== WORKING DATA
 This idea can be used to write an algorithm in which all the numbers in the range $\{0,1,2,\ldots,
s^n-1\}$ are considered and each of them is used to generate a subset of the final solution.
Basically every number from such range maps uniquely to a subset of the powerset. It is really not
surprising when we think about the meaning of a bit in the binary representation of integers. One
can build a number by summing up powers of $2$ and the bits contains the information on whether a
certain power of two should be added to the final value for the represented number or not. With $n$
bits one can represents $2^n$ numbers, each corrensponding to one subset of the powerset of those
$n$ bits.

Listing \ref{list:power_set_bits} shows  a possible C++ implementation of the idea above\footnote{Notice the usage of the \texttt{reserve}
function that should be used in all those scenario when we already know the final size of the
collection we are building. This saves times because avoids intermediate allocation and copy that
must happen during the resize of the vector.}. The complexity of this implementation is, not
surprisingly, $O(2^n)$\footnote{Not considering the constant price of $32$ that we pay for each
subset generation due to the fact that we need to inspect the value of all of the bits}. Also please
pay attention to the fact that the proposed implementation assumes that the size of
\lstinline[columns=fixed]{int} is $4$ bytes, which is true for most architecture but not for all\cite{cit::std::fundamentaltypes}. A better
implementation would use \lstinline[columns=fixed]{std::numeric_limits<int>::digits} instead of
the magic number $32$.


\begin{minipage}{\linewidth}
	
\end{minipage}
====
INSTRUCTIONS FOR THE TASK.
Give back every entry exactly.

WRITTEN SOLUTION.
 This idea can be used to write an algorithm in which all the numbers in the range $\{0,1,2,\ldots,
s^n-1\}$ are considered and each of them is used to generate a subset of the final solution.
Basically every number from such range maps uniquely to a subset of the powerset. It is really not
surprising when we think about the meaning of a bit in the binary representation of integers. One
can build a number by summing up powers of $2$ and the bits contains the information on whether a
certain power of two should be added to the final value for the represented number or not. With $n$
bits one can represents $2^n$ numbers, each corrensponding to one subset of the powerset of those
$n$ bits.

Listing \ref{list:power_set_bits} shows  a possible C++ implementation of the idea above\footnote{Notice the usage of the \texttt{reserve}
function that should be used in all those scenario when we already know the final size of the
collection we are building. This saves times because avoids intermediate allocation and copy that
must happen during the resize of the vector.}. The complexity of this implementation is, not
surprisingly, $O(2^n)$\footnote{Not considering the constant price of $32$ that we pay for each
subset generation due to the fact that we need to inspect the value of all of the bits}. Also please
pay attention to the fact that the proposed implementation assumes that the size of
\lstinline[columns=fixed]{int} is $4$ bytes, which is true for most architecture but not for all\cite{cit::std::fundamentaltypes}. A better
implementation would use \lstinline[columns=fixed]{std::numeric_limits<int>::digits} instead of
the magic number $32$.


\begin{minipage}{\linewidth}
	
\end{minipage}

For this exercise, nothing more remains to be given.